What you are asked to do:
Copy out each line of the data that contains "correction".

Dataset entries:
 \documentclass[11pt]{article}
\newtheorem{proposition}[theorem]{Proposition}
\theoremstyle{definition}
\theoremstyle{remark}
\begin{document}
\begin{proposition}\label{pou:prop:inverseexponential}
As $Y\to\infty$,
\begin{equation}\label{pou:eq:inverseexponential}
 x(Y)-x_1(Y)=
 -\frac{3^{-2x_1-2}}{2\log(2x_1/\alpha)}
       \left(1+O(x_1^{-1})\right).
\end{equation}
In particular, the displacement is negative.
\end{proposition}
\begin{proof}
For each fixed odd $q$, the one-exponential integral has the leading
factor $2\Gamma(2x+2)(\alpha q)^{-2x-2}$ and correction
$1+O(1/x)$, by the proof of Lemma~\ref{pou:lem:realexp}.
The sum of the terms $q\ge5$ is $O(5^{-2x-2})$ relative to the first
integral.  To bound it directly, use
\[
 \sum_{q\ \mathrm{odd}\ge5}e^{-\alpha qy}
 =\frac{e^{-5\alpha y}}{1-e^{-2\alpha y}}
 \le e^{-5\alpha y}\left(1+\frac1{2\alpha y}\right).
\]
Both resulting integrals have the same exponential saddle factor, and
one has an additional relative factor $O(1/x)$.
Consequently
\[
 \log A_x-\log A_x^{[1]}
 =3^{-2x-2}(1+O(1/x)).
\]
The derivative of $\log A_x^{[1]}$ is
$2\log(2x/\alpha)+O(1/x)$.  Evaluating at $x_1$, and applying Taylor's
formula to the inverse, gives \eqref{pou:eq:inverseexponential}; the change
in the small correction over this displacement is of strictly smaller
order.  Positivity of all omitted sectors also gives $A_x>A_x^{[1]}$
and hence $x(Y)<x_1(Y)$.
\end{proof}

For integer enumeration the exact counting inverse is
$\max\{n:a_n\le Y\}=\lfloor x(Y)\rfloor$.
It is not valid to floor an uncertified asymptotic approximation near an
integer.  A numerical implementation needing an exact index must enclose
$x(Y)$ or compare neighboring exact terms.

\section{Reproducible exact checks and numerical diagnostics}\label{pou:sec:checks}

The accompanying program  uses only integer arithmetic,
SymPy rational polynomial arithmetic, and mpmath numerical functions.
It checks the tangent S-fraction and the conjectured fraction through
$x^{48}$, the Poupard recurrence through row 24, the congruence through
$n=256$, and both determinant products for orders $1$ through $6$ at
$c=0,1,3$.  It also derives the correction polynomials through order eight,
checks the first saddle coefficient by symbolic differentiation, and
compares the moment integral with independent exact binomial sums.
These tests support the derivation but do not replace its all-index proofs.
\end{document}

Your solution:
factor $2\Gamma(2x+2)(\alpha q)^{-2x-2}$ and correction
in the small correction over this displacement is of strictly smaller
$c=0,1,3$.  It also derives the correction polynomials through order eight,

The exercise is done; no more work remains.